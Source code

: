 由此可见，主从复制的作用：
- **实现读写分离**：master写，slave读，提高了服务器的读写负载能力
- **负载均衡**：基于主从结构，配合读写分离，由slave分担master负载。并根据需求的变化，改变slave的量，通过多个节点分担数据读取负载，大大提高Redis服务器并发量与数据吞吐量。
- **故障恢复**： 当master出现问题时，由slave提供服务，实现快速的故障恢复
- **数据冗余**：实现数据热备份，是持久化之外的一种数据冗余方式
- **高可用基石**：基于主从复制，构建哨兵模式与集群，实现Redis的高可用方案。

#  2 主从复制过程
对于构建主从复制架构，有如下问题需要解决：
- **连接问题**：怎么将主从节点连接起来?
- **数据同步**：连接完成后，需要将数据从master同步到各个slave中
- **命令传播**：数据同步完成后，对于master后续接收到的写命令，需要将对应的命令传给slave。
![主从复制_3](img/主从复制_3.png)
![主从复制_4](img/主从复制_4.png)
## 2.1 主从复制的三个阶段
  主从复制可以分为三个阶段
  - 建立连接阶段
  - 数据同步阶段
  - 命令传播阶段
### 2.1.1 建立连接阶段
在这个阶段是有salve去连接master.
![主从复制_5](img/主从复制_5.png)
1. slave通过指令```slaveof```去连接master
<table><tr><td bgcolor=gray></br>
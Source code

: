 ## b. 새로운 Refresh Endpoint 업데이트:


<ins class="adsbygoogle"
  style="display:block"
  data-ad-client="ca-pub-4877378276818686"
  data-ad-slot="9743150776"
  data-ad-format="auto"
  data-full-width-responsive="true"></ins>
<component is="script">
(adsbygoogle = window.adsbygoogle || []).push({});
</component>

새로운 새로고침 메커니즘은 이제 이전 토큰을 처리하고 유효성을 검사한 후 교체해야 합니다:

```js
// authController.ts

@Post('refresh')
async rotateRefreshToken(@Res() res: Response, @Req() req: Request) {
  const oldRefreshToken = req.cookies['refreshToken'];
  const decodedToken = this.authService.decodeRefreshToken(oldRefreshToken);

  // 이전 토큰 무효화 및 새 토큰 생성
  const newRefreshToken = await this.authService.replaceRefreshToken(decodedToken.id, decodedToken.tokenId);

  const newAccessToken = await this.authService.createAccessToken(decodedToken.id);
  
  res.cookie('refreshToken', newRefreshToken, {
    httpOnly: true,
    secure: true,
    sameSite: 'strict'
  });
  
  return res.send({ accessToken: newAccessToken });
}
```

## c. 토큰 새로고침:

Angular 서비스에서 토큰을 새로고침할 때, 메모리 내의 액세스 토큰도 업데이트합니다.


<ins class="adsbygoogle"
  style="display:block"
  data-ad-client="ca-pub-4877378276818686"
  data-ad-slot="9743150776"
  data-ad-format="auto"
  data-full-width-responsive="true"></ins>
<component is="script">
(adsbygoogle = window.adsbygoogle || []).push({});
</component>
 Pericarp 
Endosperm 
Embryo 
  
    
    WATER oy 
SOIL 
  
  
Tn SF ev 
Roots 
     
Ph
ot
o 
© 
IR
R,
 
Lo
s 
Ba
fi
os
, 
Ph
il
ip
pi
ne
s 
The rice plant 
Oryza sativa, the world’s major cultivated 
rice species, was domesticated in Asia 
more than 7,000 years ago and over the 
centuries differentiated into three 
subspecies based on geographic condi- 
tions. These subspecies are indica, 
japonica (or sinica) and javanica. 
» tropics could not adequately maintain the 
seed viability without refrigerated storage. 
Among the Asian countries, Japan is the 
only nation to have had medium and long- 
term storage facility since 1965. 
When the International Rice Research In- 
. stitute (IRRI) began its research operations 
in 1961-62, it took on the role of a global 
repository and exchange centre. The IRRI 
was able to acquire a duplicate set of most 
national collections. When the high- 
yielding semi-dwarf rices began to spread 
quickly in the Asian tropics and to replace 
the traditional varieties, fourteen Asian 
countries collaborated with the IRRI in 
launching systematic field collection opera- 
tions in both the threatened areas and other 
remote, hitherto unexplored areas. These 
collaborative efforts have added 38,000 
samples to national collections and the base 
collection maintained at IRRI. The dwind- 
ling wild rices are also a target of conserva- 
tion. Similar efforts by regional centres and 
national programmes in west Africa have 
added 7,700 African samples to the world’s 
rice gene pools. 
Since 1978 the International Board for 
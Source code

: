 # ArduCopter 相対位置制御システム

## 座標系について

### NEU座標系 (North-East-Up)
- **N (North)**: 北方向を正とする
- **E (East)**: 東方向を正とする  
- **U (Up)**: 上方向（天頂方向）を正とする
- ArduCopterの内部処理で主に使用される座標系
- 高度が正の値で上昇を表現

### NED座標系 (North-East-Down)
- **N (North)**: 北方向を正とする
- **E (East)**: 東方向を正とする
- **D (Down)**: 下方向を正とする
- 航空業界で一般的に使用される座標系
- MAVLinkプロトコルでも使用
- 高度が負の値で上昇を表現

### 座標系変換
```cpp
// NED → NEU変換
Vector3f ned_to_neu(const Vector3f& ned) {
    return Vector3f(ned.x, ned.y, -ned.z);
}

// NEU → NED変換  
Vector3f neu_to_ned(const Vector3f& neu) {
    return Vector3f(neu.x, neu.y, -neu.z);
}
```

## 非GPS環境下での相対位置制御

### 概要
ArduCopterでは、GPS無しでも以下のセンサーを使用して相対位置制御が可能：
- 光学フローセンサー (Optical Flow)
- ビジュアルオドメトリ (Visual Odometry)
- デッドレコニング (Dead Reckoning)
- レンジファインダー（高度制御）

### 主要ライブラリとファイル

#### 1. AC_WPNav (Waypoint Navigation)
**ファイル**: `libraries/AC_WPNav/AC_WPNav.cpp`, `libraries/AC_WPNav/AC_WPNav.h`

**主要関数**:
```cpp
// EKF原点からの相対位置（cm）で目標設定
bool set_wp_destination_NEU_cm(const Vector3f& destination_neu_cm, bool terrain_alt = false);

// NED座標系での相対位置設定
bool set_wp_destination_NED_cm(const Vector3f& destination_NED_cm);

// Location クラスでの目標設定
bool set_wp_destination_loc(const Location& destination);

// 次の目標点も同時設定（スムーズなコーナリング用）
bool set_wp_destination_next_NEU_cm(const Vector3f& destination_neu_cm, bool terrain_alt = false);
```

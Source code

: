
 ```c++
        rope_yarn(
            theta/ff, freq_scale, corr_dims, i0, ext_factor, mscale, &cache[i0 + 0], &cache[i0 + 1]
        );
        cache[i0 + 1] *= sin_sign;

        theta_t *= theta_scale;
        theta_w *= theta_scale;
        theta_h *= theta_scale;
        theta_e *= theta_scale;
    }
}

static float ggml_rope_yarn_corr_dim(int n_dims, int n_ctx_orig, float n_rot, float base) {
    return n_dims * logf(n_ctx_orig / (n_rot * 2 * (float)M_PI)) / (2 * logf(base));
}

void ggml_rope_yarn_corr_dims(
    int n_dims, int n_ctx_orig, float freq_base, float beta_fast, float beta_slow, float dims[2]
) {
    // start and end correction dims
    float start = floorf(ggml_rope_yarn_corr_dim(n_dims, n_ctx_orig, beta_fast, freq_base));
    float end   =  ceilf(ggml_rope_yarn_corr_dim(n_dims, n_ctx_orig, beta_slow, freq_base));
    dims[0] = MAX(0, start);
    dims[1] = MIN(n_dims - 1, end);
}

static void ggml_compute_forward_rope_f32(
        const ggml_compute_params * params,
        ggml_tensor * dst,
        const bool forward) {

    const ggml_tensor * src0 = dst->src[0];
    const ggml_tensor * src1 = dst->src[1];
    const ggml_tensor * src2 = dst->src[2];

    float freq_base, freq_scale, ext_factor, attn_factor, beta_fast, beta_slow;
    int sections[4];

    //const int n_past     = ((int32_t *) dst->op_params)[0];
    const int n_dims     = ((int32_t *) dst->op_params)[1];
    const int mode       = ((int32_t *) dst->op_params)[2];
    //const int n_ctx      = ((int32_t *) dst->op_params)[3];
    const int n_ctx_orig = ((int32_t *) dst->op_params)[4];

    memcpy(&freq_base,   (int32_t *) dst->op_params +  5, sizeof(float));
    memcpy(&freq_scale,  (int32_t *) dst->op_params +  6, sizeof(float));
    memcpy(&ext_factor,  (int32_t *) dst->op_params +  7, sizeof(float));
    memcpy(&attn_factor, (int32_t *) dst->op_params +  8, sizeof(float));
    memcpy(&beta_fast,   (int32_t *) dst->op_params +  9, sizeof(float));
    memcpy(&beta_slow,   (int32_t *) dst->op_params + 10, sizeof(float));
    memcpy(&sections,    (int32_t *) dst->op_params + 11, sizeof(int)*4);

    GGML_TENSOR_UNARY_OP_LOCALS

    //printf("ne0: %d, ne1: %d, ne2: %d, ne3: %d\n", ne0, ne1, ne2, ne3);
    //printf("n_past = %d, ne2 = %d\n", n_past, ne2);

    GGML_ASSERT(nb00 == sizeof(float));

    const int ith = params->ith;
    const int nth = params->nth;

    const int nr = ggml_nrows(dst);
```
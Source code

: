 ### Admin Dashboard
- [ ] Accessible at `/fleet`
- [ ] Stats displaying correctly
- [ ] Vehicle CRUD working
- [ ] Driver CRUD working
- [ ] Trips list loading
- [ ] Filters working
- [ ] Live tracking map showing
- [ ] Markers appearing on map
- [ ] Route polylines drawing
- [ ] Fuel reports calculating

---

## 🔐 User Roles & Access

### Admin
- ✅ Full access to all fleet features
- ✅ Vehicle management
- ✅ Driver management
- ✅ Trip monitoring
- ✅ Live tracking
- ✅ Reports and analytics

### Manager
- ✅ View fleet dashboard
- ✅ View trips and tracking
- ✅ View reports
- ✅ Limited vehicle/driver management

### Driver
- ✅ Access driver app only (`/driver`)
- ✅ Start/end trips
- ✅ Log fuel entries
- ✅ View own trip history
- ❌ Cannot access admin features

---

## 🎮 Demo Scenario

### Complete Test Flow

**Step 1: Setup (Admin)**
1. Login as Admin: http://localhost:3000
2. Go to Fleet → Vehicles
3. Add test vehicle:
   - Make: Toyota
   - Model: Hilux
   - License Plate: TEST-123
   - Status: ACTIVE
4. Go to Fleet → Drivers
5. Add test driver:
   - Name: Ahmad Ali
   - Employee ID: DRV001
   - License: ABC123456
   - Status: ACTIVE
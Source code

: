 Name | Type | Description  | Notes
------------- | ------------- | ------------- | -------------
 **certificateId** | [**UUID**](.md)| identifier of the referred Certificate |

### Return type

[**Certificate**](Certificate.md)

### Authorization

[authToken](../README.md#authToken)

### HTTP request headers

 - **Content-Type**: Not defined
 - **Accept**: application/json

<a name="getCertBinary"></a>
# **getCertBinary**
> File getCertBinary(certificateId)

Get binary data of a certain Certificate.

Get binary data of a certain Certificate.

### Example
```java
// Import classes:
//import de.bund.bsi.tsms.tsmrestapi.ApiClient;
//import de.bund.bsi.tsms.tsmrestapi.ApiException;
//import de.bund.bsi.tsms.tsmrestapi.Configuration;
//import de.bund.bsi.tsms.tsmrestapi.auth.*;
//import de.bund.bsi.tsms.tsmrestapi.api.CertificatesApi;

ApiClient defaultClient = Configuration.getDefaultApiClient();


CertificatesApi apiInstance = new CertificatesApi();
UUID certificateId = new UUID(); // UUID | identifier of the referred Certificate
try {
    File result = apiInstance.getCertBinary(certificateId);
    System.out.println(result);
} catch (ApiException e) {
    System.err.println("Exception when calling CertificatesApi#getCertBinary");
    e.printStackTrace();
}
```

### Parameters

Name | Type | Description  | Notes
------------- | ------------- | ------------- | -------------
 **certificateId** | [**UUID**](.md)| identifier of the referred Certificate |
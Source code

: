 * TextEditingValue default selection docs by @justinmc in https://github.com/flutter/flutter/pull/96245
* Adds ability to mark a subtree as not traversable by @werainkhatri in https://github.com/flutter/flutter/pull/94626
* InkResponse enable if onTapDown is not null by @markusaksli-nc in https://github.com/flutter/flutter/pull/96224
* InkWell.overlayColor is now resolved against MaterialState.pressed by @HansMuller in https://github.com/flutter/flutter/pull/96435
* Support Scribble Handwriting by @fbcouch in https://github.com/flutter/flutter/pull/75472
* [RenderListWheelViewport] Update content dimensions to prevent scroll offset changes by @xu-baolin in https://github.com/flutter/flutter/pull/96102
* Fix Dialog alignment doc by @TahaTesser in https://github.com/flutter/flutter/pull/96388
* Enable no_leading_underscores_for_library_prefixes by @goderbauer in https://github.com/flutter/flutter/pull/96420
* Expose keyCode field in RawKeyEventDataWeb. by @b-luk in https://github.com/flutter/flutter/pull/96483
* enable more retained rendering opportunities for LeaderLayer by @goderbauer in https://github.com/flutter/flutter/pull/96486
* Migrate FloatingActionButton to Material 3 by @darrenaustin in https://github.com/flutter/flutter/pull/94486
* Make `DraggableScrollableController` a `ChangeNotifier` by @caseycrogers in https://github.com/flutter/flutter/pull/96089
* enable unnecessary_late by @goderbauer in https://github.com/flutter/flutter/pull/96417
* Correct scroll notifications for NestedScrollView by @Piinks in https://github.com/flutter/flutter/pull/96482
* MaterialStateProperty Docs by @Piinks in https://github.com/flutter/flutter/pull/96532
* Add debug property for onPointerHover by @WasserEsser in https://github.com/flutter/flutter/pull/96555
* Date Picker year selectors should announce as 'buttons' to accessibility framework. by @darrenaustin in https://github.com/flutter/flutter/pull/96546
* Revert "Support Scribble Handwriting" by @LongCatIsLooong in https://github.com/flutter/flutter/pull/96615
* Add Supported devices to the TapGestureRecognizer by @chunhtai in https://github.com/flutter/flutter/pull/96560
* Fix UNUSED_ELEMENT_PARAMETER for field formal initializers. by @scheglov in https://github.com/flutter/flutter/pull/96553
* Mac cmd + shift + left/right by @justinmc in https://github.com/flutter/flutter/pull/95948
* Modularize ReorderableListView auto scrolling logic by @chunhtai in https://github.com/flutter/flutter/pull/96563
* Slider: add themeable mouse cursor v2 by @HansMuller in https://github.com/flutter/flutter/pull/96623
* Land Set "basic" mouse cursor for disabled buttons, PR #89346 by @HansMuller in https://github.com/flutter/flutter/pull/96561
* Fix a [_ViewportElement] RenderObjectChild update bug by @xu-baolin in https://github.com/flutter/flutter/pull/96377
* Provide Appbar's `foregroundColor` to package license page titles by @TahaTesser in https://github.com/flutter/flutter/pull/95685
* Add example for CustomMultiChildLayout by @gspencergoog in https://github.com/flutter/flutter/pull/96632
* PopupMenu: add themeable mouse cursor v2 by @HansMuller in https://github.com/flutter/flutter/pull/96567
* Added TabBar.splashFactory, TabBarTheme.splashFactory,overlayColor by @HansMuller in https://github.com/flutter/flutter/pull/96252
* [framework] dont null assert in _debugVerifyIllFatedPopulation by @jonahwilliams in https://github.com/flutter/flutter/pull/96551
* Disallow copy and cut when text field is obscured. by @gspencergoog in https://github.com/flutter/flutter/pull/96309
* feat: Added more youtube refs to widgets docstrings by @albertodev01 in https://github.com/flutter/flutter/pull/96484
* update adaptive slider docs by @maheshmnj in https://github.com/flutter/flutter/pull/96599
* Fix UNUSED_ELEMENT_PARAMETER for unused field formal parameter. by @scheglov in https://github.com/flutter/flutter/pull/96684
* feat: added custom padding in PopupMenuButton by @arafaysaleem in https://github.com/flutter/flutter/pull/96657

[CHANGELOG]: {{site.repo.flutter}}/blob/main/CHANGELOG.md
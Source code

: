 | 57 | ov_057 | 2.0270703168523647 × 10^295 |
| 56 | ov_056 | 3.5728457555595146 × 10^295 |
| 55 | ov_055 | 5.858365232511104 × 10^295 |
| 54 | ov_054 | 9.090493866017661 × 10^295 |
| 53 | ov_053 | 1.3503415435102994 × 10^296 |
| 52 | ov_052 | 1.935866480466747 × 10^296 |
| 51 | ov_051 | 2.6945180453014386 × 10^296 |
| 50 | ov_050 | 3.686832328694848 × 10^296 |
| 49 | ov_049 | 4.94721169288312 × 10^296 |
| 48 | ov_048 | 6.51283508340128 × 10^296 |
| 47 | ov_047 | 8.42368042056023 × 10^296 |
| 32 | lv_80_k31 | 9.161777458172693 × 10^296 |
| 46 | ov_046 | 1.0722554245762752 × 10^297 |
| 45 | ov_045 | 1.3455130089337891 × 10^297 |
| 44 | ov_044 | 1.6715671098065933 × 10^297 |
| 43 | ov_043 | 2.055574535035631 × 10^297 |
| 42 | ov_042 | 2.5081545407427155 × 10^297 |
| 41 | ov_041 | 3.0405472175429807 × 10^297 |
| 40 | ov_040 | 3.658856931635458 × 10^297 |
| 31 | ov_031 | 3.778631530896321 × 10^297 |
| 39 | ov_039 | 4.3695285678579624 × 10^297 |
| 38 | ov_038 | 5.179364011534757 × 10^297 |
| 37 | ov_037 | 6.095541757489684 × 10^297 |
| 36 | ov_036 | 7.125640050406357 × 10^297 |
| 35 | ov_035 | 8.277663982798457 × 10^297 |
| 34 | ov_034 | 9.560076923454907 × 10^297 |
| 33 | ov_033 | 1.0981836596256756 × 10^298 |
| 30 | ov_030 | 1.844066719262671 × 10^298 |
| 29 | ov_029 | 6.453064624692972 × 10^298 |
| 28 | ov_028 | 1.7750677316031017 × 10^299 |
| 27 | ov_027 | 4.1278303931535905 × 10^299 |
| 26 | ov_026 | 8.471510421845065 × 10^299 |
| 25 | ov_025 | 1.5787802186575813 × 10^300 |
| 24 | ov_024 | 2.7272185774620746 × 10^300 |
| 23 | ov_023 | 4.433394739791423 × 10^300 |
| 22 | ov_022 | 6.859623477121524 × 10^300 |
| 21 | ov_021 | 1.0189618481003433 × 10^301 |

• TASK STATEMENT
Would you please copy, word for word, everything above from the line containing "9.161777458172693 × 10^296 |" down to the line containing "2.5081545407427155 × 10^297 |", those two lines included?

• EXPECTED OUTPUT
| 32 | lv_80_k31 | 9.161777458172693 × 10^296 |
| 46 | ov_046 | 1.0722554245762752 × 10^297 |
| 45 | ov_045 | 1.3455130089337891 × 10^297 |
| 44 | ov_044 | 1.6715671098065933 × 10^297 |
| 43 | ov_043 | 2.055574535035631 × 10^297 |
| 42 | ov_042 | 2.5081545407427155 × 10^297 |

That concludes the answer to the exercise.